- Exercise prompt -
Once the line with "TM52 | Bounce" is found in the entries below, print it and each following line exactly, stopping after the line with "TM68 | Giga-impact"; print nothing else.

- Provided data -
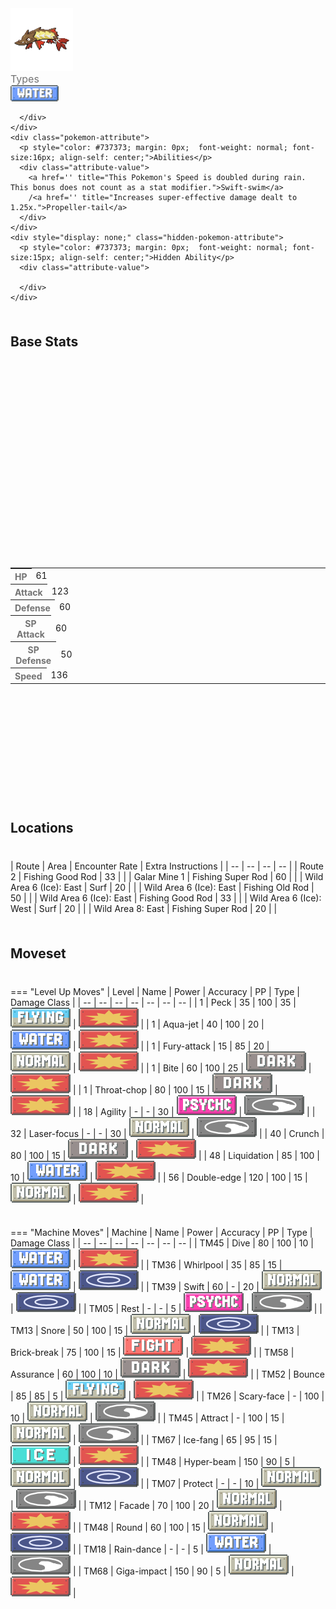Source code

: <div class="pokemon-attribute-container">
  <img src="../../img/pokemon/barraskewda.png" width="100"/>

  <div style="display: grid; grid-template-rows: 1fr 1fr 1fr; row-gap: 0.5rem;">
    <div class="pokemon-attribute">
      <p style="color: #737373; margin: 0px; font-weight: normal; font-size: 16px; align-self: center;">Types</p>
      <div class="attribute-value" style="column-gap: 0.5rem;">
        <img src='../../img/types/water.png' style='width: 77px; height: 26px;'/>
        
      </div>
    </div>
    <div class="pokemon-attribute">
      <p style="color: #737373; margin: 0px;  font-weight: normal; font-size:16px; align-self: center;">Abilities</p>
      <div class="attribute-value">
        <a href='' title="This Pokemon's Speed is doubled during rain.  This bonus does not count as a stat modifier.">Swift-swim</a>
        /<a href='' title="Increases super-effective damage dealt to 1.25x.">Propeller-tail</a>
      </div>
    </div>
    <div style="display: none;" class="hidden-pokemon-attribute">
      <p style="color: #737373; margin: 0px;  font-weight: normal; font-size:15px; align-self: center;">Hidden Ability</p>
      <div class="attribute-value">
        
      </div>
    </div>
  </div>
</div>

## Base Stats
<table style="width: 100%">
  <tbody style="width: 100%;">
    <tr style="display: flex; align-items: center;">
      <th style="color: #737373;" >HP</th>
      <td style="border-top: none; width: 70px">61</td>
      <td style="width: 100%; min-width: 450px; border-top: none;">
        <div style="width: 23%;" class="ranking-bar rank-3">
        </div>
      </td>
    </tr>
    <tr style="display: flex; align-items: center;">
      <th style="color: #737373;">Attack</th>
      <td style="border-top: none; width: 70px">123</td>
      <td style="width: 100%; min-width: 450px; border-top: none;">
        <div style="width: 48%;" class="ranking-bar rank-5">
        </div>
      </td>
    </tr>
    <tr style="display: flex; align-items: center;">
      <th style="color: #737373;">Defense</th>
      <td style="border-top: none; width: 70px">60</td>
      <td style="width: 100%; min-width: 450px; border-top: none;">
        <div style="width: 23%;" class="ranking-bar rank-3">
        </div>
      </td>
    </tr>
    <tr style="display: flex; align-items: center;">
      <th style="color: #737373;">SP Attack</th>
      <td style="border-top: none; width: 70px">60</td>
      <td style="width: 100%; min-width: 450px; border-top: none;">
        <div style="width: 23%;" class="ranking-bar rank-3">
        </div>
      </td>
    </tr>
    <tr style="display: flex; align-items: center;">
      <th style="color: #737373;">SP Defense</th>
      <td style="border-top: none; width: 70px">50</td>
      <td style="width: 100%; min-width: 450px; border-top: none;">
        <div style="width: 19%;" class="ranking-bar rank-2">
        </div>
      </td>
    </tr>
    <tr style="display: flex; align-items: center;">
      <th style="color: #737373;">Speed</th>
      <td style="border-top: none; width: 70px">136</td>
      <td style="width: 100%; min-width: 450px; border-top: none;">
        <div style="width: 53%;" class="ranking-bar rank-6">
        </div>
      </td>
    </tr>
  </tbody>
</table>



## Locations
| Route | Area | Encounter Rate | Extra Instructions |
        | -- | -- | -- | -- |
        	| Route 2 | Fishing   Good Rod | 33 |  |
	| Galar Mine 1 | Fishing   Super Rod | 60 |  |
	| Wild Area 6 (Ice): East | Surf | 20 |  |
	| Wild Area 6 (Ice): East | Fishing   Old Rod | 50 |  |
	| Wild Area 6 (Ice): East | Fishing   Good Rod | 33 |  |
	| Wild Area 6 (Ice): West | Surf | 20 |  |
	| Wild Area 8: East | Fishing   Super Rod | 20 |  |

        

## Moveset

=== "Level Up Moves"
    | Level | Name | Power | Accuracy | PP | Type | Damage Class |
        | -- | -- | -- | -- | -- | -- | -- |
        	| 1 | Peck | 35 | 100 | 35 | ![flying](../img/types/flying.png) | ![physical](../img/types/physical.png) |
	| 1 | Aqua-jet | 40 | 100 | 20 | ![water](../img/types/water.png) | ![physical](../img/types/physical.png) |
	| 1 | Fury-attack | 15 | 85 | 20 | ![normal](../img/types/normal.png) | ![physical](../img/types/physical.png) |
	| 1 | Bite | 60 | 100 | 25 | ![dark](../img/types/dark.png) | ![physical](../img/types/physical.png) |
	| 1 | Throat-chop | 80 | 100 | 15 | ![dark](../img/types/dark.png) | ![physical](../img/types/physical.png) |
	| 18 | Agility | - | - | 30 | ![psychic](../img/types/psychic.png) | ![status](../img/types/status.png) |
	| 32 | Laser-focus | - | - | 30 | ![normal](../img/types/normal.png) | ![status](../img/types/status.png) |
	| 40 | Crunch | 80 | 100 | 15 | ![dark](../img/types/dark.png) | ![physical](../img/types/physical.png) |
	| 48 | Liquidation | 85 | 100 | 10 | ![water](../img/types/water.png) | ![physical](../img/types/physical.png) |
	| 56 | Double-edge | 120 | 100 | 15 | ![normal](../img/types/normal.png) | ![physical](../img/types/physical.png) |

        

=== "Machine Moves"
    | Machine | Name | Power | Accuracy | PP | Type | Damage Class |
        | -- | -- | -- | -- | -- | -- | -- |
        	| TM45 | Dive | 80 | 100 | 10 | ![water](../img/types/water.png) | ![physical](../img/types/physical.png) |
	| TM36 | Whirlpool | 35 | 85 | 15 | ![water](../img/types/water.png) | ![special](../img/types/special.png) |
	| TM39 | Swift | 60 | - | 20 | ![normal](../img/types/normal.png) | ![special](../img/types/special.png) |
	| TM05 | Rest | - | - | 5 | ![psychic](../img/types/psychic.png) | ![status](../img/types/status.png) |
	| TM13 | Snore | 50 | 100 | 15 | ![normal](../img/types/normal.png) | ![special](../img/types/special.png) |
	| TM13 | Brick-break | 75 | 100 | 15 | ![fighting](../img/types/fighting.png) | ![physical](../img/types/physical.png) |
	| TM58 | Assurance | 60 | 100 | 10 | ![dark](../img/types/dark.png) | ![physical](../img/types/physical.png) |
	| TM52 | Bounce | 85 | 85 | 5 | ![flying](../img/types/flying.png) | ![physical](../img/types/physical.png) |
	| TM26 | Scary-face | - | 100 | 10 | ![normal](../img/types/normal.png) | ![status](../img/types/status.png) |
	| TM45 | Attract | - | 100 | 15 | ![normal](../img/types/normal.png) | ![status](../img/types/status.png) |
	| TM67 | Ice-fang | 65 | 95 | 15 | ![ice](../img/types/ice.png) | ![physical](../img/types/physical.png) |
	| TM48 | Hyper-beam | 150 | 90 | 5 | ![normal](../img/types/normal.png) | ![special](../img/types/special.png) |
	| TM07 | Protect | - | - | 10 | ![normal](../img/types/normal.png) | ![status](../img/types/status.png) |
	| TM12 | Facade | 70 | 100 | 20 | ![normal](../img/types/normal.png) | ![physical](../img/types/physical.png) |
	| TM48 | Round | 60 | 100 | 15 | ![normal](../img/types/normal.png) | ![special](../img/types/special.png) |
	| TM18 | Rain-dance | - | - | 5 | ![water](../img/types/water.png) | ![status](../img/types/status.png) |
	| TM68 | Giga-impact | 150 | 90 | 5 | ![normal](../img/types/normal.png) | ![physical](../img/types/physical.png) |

* * *

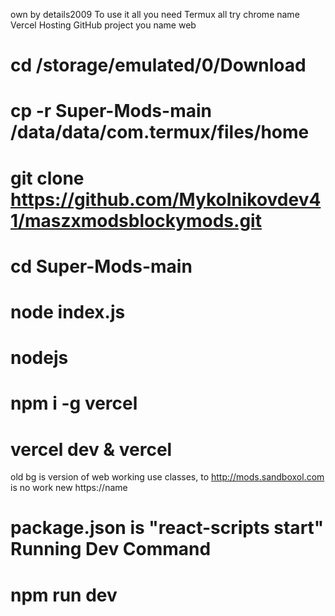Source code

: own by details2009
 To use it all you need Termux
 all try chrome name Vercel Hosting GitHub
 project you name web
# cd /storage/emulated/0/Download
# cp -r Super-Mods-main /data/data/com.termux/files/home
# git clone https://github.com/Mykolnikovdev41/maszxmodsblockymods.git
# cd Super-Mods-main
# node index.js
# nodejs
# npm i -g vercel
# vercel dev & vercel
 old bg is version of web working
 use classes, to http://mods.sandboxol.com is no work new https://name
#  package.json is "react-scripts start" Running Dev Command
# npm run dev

- Expected answer -
	| TM52 | Bounce | 85 | 85 | 5 | ![flying](../img/types/flying.png) | ![physical](../img/types/physical.png) |
	| TM26 | Scary-face | - | 100 | 10 | ![normal](../img/types/normal.png) | ![status](../img/types/status.png) |
	| TM45 | Attract | - | 100 | 15 | ![normal](../img/types/normal.png) | ![status](../img/types/status.png) |
	| TM67 | Ice-fang | 65 | 95 | 15 | ![ice](../img/types/ice.png) | ![physical](../img/types/physical.png) |
	| TM48 | Hyper-beam | 150 | 90 | 5 | ![normal](../img/types/normal.png) | ![special](../img/types/special.png) |
	| TM07 | Protect | - | - | 10 | ![normal](../img/types/normal.png) | ![status](../img/types/status.png) |
	| TM12 | Facade | 70 | 100 | 20 | ![normal](../img/types/normal.png) | ![physical](../img/types/physical.png) |
	| TM48 | Round | 60 | 100 | 15 | ![normal](../img/types/normal.png) | ![special](../img/types/special.png) |
	| TM18 | Rain-dance | - | - | 5 | ![water](../img/types/water.png) | ![status](../img/types/status.png) |
	| TM68 | Giga-impact | 150 | 90 | 5 | ![normal](../img/types/normal.png) | ![physical](../img/types/physical.png) |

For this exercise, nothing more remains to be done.